Given information.

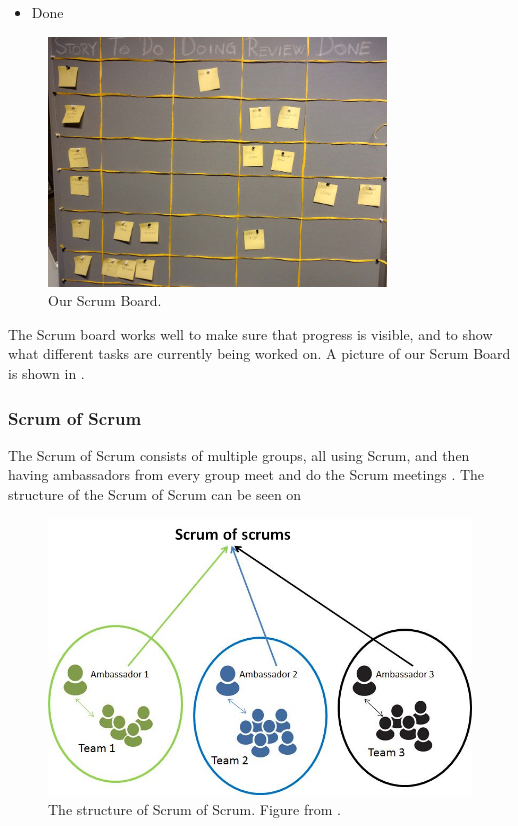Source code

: \begin{description}
\begin{itemize}
		\item Done
	\end{itemize}
	\begin{figure}
	  \begin{center}
	    \includegraphics[width=0.80\textwidth]{figures/img/scrumboard_compressed.jpg}
	  \end{center}
	  \caption{Our Scrum Board.}
	  \label{fig:scrumboard}
	\end{figure}
	The Scrum board works well to make sure that progress is visible, and to show what different tasks are currently being worked on.
	A picture of our Scrum Board is shown in .
\end{description}

\subsubsection*{Scrum of Scrum}
The Scrum of Scrum consists of multiple groups, all using Scrum, and then having ambassadors from every group meet and do the Scrum meetings \cite{ScrumBOOK}.
The structure of the Scrum of Scrum can be seen on 

\begin{figure}
\centering
\includegraphics[scale=0.4]{figures/ScrumofScrum.png}
\caption{The structure of Scrum of Scrum. Figure from \cite{ScrumofScrumfigure}.}
\label{fig:ScrumofScrum}
\end{figure}

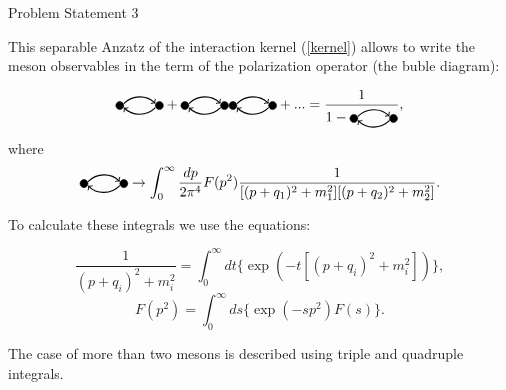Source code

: \documentclass[9pt]{beamer}
\begin{document}
\begin{frame}{Problem Statement 3}

This separable Anzatz of the interaction kernel (\ref{kernel}) allows to write the meson observables in the term of the polarization operator (the buble diagram): 

\begin{equation}
        \tikz[baseline=-0.5ex]{
        \filldraw (0, 0) circle (0.1cm);
        \filldraw (1, 0) circle (0.1cm);
        \draw[->, thick] (0.1, 0.05) to[out=45, in=135] (0.9, 0.05);
        \draw[<-, thick] (0.1, -0.05) to[out=-45, in=-135] (0.9, -0.05);
    } + \tikz[baseline=-0.5ex]{
        \filldraw (0, 0) circle (0.1cm);
        \filldraw (1, 0) circle (0.1cm);
        \draw[->, thick] (0.1, 0.05) to[out=45, in=135] (0.9, 0.05);
        \draw[<-, thick] (0.1, -0.05) to[out=-45, in=-135] (0.9, -0.05);
    }\tikz[baseline=-0.5ex]{
        \filldraw (0, 0) circle (0.1cm);
        \filldraw (1, 0) circle (0.1cm);
        \draw[->, thick] (0.1, 0.05) to[out=45, in=135] (0.9, 0.05);
        \draw[<-, thick] (0.1, -0.05) to[out=-45, in=-135] (0.9, -0.05);
    } + ... = \frac{1}{1 - \tikz[baseline=-0.5ex]{
        \filldraw (0, 0) circle (0.1cm);
        \filldraw (1, 0) circle (0.1cm);
        \draw[->, thick] (0.1, 0.05) to[out=45, in=135] (0.9, 0.05);
        \draw[<-, thick] (0.1, -0.05) to[out=-45, in=-135] (0.9, -0.05);
    }},
\end{equation}
where 
\begin{equation}
        \tikz[baseline=-0.5ex]{
        \filldraw (0, 0) circle (0.1cm);
        \filldraw (1, 0) circle (0.1cm);
        \draw[->, thick] (0.1, 0.05) to[out=45, in=135] (0.9, 0.05);
        \draw[<-, thick] (0.1, -0.05) to[out=-45, in=-135] (0.9, -0.05);
    } \to \int_{0}^{\infty}\frac{dp}{2\pi^4}F(p^2)\frac{1}{[(p + q_1)^2 + m_1^2][(p + q_2)^2 + m_2^2]}.
\end{equation}

To calculate these integrals we use the equations:

\begin{equation}
    \frac{1}{(p + q_i)^2 + m_i^2} = \int_{0}^{\infty}dt\{\exp(-t[(p + q_i)^2 + m_i^2])\}, 
\end{equation}
\begin{equation}
    F(p^2) = \int_{0}^{\infty}ds\{\exp(-sp^2)F(s)\} .
\end{equation}

The case of more than two mesons is described using triple and quadruple integrals.

\end{frame}
\end{document}
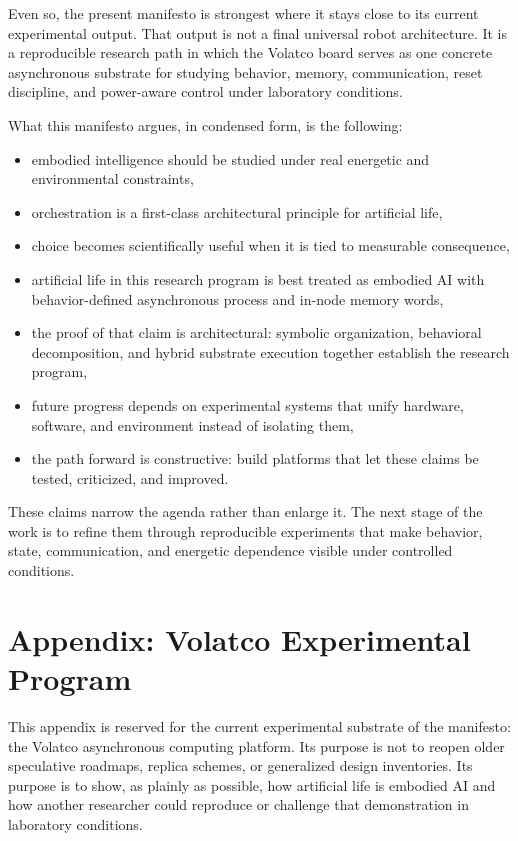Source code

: \documentclass[a4paper,english]{article}
\begin{document}
Even so, the present manifesto is strongest where it stays close to
its current experimental output. That output is not a final universal
robot architecture. It is a reproducible research path in which the
Volatco board serves as one concrete asynchronous substrate for studying
behavior, memory, communication, reset discipline, and power-aware
control under laboratory conditions.

What this manifesto argues, in condensed form, is the following:
\begin{itemize}
\item embodied intelligence should be studied under real energetic and environmental
constraints,
\item orchestration is a first-class architectural principle for artificial
life,
\item choice becomes scientifically useful when it is tied to measurable
consequence,
\item artificial life in this research program is best treated as embodied
AI with behavior-defined asynchronous process and in-node memory words,
\item the proof of that claim is architectural: symbolic organization, behavioral
decomposition, and hybrid substrate execution together establish the
research program,
\item future progress depends on experimental systems that unify hardware,
software, and environment instead of isolating them,
\item the path forward is constructive: build platforms that let these claims
be tested, criticized, and improved.
\end{itemize}

These claims narrow the agenda rather than enlarge it. The next stage
of the work is to refine them through reproducible experiments
that make behavior, state, communication, and energetic dependence
visible under controlled conditions.

\section{Appendix: Volatco Experimental Program}

This appendix is reserved for the current experimental substrate of
the manifesto: the Volatco asynchronous computing platform. Its purpose
is not to reopen older speculative roadmaps, replica schemes, or generalized
design inventories. Its purpose is to show, as plainly as possible,
how artificial life is embodied AI and how another researcher could
reproduce or challenge that demonstration in laboratory conditions.
\end{document}
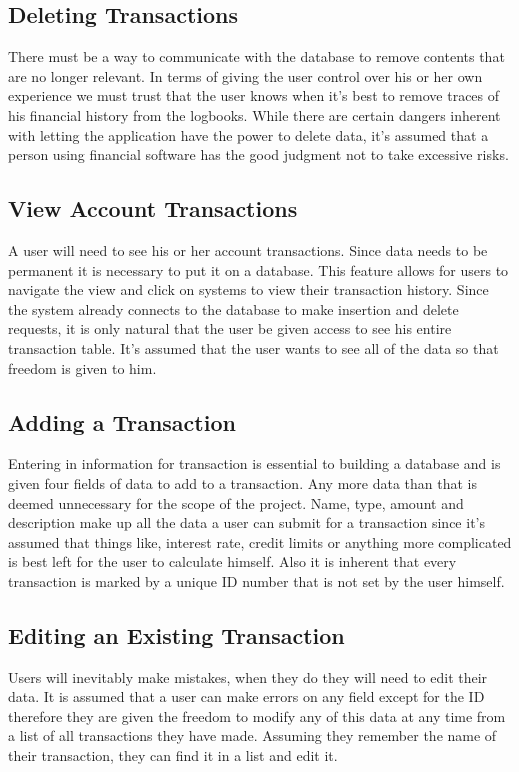 \documentclass[12pt]{article}
\begin{document}
\subsection{Deleting Transactions}
	There must be a way to communicate with the database to remove contents that are no longer relevant. In terms of giving the user control over his or her own experience we must trust that the user knows when it's best to remove traces of his financial history from the logbooks. While there are certain dangers inherent with letting the application have the power to delete data, it's assumed that a person using financial software has the good judgment not to take excessive risks.
\subsection{View Account Transactions}
	A user will need to see his or her account transactions. Since data needs to be permanent it is necessary to put it on a database. This feature allows for users to navigate the view and click on systems to view their transaction history. Since the system already connects to the database to make insertion and delete requests, it is only natural that the user be given access to see his entire transaction table. It's assumed that the user wants to see all of the data so that freedom is given to him.
\subsection{Adding a Transaction}
	Entering in information for transaction is essential to building a database and is given four fields of data to add to a transaction. Any more data than that is deemed unnecessary for the scope of the project. Name, type, amount and description make up all the data a user can submit for a transaction since it's assumed that things like, interest rate, credit limits or anything more complicated is best left for the user to calculate himself. Also it is inherent that every transaction is marked by a unique ID number that is not set by the user himself.
\subsection{Editing an Existing Transaction}
	Users will inevitably make mistakes, when they do they will need to edit their data. It is assumed that a user can make errors on any field except for the ID therefore they are given the freedom to modify any of this data at any time from a list of all transactions they have made. Assuming they remember the name of their transaction, they can find it in a list and edit it. 
\end{document}
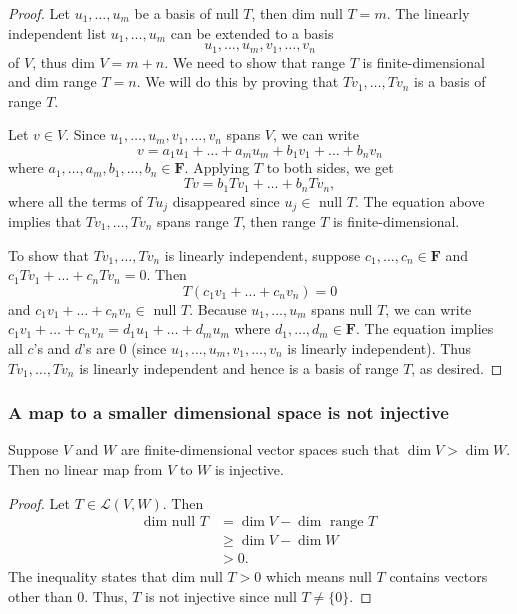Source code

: \documentclass[11pt]{article}
\begin{document}
    \begin{proof}
        Let \(u_1, \dots, u_m\) be a basis of null $T$, then dim null $T = m$. The linearly independent list \(u_1, \dots, u_m\) can be extended to a basis \[u_1, \dots, u_m, v_1, \dots, v_n\] of $V$, thus dim $V = m + n$. We need to show that range $T$ is finite-dimensional and dim range $T = n$. We will do this by proving that \(Tv_1, \dots, Tv_n\) is a basis of range $T$.

        \vspace{1em}

        Let \(v \in V\). Since \(u_1, \dots, u_m, v_1, \dots, v_n\) spans $V$, we can write \[v = a_1 u_1 + \dots + a_m u_m + b_1 v_1 + \dots + b_n v_n\] where \(a_1, \dots, a_m, b_1, \dots, b_n \in \textbf{F}\). Applying $T$ to both sides, we get \[Tv = b_1 Tv_1 + \dots + b_n T v_n,\] where all the terms of \(Tu_j\) disappeared since \(u_j \in \) null $T$. The equation above implies that \(Tv_1, \dots, Tv_n\) spans range $T$, then range $T$ is finite-dimensional. 

        \vspace{1em}
        To show that \(Tv_1, \dots, Tv_n\) is linearly independent, suppose \(c_1, \dots, c_n \in \textbf{F}\) and \(c_1 Tv_1 + \dots + c_n T v_n = 0.\) Then \[T(c_1 v_1 + \dots + c_n v_n) = 0\] and \(c_1 v_1 + \dots + c_n v_n \in \) null $T$. Because \(u_1, \dots, u_m\) spans null $T$, we can write \(c_1 v_1 + \dots + c_n v_n = d_1 u_1 + \dots + d_m u_m\) where \(d_1, \dots, d_m \in \textbf{F}\). The equation implies all $c$'s and $d$'s are 0 (since \(u_1, \dots, u_m, v_1, \dots, v_n\) is linearly independent). Thus \(Tv_1, \dots, Tv_n\) is linearly independent and hence is a basis of range $T$, as desired.
    \end{proof}

    \subsubsection{A map to a smaller dimensional space is not injective}

    Suppose $V$ and $W$ are finite-dimensional vector spaces such that \(\dim V > \dim W\). Then no linear map from $V$ to $W$ is injective. 

    \begin{proof}
        Let \(T \in \mathcal{L}(V,W)\). Then 
        \begin{align*}
            \text{dim null } T &= \dim V - \dim \text{ range } T \\
                               &\geq \dim V - \dim W \\
                               &> 0.
        \end{align*}
        The inequality states that dim null $T > 0$ which means null $T$ contains vectors other than 0. Thus, $T$ is not injective since null $T \neq \{0\}$. 
    \end{proof}
\end{document}
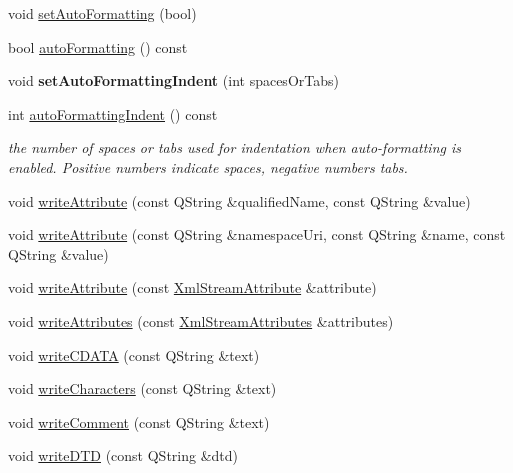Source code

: \begin{DoxyCompactItemize}
\item 
void \hyperlink{class_xml_stream_writer_a537defbbbbbad819448033b22aaf0d28}{set\+Auto\+Formatting} (bool)
\item 
bool \hyperlink{class_xml_stream_writer_a257ecf97cf02f3ca8cb86c2ecf425a8c}{auto\+Formatting} () const
\item 
\mbox{\label{class_xml_stream_writer_a04f90908c7ae4ad5b083d7037a533200}} 
void {\bfseries set\+Auto\+Formatting\+Indent} (int spaces\+Or\+Tabs)
\item 
int \hyperlink{class_xml_stream_writer_a322ab2c9f7ec4d33ef0fb55cfbdd9d7d}{auto\+Formatting\+Indent} () const
\begin{DoxyCompactList}\small\item\em the number of spaces or tabs used for indentation when auto-\/formatting is enabled. Positive numbers indicate spaces, negative numbers tabs. \end{DoxyCompactList}\item 
void \hyperlink{class_xml_stream_writer_a685d12dc71870e20e835085b6326787b}{write\+Attribute} (const Q\+String \&qualified\+Name, const Q\+String \&value)
\item 
void \hyperlink{class_xml_stream_writer_abfbab3a6a1ad652db31e46d40e727f84}{write\+Attribute} (const Q\+String \&namespace\+Uri, const Q\+String \&name, const Q\+String \&value)
\item 
void \hyperlink{class_xml_stream_writer_aaa0061750c74a393ab443af6ddd06db5}{write\+Attribute} (const \hyperlink{class_xml_stream_attribute}{Xml\+Stream\+Attribute} \&attribute)
\item 
void \hyperlink{class_xml_stream_writer_a401845495b28fcc27a7f491ac402ea47}{write\+Attributes} (const \hyperlink{class_xml_stream_attributes}{Xml\+Stream\+Attributes} \&attributes)
\item 
void \hyperlink{class_xml_stream_writer_a812b894549f810c701ca3826acd9cc65}{write\+C\+D\+A\+TA} (const Q\+String \&text)
\item 
void \hyperlink{class_xml_stream_writer_aea9dab80ea787794736d3f2a524780e5}{write\+Characters} (const Q\+String \&text)
\item 
void \hyperlink{class_xml_stream_writer_aa250fc649bdef6373d1f25d4bc7db431}{write\+Comment} (const Q\+String \&text)
\item 
void \hyperlink{class_xml_stream_writer_a6e2b9fe72e7a85b044690cf41aee18fe}{write\+D\+TD} (const Q\+String \&dtd)
\item 

\end{DoxyCompactItemize}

About this exercise. From the material above, copy exactly the lines between the line holding "tied to measurable" and the line holding "design inventories. Its", inclusive, and only those.

Final answer.
\item choice becomes scientifically useful when it is tied to measurable
consequence,
\item artificial life in this research program is best treated as embodied
AI with behavior-defined asynchronous process and in-node memory words,
\item the proof of that claim is architectural: symbolic organization, behavioral
decomposition, and hybrid substrate execution together establish the
research program,
\item future progress depends on experimental systems that unify hardware,
software, and environment instead of isolating them,
\item the path forward is constructive: build platforms that let these claims
be tested, criticized, and improved.
\end{itemize}

These claims narrow the agenda rather than enlarge it. The next stage
of the work is to refine them through reproducible experiments
that make behavior, state, communication, and energetic dependence
visible under controlled conditions.

\section{Appendix: Volatco Experimental Program}

This appendix is reserved for the current experimental substrate of
the manifesto: the Volatco asynchronous computing platform. Its purpose
is not to reopen older speculative roadmaps, replica schemes, or generalized
design inventories. Its purpose is to show, as plainly as possible,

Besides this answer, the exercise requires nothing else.